- _Try it_:
Gather each line of the records where "open" appears.
# # #
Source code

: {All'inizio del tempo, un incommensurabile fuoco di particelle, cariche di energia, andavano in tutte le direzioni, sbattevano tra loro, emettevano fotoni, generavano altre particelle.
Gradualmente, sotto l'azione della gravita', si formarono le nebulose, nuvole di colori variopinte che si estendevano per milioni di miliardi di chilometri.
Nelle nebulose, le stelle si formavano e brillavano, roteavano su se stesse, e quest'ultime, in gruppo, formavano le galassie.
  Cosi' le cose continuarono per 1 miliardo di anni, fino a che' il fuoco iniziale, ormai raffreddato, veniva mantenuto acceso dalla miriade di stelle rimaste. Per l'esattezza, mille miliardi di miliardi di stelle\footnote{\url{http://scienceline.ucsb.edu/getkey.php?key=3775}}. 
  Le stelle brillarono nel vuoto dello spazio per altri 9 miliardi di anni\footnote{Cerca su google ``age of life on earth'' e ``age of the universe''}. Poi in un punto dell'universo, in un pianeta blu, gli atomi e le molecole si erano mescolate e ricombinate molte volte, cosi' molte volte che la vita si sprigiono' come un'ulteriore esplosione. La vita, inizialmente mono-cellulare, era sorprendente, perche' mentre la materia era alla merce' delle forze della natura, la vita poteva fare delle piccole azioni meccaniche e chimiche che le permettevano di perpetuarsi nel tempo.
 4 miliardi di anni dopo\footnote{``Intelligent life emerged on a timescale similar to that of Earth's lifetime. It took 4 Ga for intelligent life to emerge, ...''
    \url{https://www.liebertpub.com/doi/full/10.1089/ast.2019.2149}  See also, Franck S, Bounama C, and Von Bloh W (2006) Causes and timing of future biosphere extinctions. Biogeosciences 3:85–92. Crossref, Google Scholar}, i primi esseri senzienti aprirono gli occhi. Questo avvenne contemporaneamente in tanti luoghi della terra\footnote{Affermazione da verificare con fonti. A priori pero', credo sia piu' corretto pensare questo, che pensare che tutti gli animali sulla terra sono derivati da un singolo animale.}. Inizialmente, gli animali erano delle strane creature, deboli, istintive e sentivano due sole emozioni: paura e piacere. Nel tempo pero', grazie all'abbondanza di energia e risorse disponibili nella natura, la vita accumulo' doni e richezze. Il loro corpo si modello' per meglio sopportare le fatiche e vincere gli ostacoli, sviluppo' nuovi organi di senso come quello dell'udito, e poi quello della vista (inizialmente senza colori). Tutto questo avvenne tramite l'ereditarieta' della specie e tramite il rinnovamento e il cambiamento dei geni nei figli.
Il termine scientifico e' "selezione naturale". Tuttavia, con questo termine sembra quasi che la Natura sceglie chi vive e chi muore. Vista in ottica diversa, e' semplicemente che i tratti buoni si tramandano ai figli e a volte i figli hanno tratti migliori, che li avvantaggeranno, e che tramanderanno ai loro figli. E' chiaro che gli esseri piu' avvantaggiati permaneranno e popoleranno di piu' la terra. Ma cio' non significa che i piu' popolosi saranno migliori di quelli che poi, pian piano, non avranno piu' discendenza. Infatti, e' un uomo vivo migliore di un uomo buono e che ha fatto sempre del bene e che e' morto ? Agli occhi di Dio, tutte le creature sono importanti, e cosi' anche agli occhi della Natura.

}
# # #
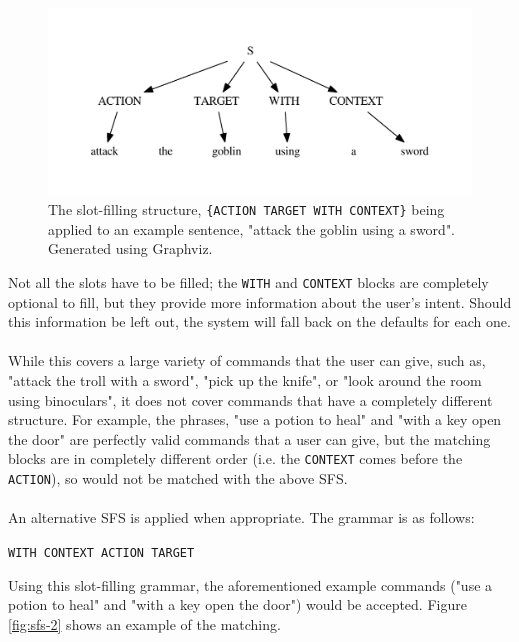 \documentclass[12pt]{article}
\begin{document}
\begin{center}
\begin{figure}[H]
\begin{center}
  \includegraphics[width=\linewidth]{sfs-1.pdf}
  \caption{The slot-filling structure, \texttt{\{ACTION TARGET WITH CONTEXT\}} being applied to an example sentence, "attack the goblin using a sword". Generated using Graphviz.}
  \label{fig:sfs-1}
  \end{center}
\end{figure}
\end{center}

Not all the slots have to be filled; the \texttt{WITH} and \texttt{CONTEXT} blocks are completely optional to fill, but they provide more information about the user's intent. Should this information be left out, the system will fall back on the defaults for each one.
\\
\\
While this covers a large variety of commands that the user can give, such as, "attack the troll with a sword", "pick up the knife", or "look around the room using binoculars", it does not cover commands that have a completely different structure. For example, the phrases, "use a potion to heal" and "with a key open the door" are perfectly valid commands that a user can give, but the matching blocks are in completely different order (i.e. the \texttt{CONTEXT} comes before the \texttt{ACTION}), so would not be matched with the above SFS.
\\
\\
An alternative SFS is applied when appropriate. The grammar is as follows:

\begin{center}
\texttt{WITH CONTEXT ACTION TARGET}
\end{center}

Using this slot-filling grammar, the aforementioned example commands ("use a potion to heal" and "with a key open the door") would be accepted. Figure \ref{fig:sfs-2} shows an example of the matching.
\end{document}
# # #
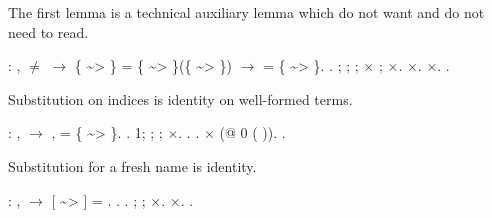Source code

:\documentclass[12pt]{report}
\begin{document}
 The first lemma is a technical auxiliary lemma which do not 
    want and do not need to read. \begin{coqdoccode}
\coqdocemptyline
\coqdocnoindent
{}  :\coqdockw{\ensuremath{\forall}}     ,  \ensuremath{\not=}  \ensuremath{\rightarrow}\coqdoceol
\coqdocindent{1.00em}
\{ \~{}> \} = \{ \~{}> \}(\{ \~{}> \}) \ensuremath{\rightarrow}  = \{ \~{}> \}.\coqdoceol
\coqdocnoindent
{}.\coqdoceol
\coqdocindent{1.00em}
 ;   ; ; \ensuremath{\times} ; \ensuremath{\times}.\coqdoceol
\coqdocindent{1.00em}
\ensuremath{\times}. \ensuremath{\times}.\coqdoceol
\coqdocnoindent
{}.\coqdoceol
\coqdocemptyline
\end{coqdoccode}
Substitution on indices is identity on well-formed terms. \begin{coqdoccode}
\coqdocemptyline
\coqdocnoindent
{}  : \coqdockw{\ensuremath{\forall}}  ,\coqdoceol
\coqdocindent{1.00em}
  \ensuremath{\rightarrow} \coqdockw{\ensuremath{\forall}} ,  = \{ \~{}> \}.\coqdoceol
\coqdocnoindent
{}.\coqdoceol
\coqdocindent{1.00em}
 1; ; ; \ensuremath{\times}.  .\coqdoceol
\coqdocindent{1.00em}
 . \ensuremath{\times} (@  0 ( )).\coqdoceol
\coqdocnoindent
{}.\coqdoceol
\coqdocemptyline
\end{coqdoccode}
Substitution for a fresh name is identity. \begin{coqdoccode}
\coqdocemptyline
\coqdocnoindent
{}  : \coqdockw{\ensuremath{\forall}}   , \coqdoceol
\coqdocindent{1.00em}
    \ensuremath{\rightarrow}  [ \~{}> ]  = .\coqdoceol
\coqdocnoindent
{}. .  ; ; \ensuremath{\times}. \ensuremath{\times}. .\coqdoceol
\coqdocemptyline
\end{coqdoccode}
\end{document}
# # #
- _Solution_:
While this covers a large variety of commands that the user can give, such as, "attack the troll with a sword", "pick up the knife", or "look around the room using binoculars", it does not cover commands that have a completely different structure. For example, the phrases, "use a potion to heal" and "with a key open the door" are perfectly valid commands that a user can give, but the matching blocks are in completely different order (i.e. the \texttt{CONTEXT} comes before the \texttt{ACTION}), so would not be matched with the above SFS.
Using this slot-filling grammar, the aforementioned example commands ("use a potion to heal" and "with a key open the door") would be accepted. Figure \ref{fig:sfs-2} shows an example of the matching.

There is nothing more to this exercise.